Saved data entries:
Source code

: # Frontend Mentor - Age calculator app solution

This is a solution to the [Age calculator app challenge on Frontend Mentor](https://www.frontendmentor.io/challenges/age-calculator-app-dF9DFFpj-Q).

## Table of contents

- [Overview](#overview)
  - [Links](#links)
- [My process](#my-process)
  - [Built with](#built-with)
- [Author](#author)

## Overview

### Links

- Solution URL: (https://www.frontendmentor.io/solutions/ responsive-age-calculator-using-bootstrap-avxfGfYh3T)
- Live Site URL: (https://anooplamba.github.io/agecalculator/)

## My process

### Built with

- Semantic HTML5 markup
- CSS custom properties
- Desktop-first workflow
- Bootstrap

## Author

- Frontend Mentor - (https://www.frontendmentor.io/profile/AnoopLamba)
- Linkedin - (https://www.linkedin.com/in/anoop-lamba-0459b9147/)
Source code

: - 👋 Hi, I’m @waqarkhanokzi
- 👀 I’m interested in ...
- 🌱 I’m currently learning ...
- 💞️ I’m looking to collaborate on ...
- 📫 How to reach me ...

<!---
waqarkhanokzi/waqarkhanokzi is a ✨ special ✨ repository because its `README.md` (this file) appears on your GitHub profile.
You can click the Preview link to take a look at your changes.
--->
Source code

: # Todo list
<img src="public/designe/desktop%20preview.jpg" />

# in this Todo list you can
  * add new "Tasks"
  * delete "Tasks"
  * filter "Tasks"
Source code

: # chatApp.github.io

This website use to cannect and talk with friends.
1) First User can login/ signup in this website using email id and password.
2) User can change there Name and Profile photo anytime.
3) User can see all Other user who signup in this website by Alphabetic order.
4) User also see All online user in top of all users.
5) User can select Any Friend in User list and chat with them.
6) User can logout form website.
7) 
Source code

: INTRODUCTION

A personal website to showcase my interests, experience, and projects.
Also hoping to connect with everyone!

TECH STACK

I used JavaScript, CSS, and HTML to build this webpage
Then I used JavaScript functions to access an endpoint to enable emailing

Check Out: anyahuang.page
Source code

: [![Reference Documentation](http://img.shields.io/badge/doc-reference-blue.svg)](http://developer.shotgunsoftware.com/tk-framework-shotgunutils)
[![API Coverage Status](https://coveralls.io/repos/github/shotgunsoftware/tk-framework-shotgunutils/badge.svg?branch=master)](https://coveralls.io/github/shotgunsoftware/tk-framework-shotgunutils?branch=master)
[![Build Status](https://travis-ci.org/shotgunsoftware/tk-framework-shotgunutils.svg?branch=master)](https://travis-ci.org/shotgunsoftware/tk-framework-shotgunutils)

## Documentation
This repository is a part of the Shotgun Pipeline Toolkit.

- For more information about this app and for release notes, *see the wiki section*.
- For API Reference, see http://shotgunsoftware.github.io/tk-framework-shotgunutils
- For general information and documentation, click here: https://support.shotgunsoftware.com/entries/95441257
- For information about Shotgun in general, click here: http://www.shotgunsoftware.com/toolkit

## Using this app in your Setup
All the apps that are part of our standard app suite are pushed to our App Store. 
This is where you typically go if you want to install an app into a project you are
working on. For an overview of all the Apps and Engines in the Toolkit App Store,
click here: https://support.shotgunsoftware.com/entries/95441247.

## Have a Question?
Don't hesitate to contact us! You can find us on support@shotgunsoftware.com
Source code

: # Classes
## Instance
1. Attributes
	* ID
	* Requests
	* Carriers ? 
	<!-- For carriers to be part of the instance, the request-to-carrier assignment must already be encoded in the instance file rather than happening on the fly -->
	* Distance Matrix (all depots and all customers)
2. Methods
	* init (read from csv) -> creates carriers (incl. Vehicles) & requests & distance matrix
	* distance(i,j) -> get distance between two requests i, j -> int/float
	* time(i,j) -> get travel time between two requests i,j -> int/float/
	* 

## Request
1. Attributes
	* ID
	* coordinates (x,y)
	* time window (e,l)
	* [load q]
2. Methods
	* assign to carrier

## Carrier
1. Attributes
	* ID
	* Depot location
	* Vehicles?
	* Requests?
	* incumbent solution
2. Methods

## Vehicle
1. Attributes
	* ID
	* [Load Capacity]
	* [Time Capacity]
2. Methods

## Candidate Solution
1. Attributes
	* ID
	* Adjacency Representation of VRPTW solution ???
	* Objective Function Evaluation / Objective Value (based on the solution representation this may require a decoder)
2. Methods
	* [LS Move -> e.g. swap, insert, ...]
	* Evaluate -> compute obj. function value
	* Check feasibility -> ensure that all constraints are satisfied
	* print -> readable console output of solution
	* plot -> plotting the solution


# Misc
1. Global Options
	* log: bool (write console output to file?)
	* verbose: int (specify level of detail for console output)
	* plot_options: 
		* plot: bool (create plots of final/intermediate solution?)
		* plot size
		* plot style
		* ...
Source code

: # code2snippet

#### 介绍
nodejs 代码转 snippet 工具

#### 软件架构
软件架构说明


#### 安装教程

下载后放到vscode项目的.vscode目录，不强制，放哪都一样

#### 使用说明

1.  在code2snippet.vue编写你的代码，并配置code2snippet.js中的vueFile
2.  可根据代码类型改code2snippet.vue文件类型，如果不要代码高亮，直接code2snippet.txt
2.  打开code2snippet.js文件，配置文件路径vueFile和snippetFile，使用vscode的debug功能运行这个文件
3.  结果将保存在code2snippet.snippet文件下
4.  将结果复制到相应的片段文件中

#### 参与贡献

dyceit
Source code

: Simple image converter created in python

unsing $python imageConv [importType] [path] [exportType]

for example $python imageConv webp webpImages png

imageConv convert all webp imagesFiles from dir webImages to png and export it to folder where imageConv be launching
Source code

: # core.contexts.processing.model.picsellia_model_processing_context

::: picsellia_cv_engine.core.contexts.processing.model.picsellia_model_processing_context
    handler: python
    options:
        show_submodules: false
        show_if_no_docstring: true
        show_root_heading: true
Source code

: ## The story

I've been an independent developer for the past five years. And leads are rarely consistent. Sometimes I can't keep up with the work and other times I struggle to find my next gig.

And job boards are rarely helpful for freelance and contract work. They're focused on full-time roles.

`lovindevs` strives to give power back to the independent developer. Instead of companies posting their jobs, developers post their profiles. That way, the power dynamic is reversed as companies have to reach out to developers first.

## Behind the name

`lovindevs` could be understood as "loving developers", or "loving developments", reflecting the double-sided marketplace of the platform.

**What the task asks**
The answer must consist of every line above that contains the word "where".

**Reply**
This is where you typically go if you want to install an app into a project you are
imageConv convert all webp imagesFiles from dir webImages to png and export it to folder where imageConv be launching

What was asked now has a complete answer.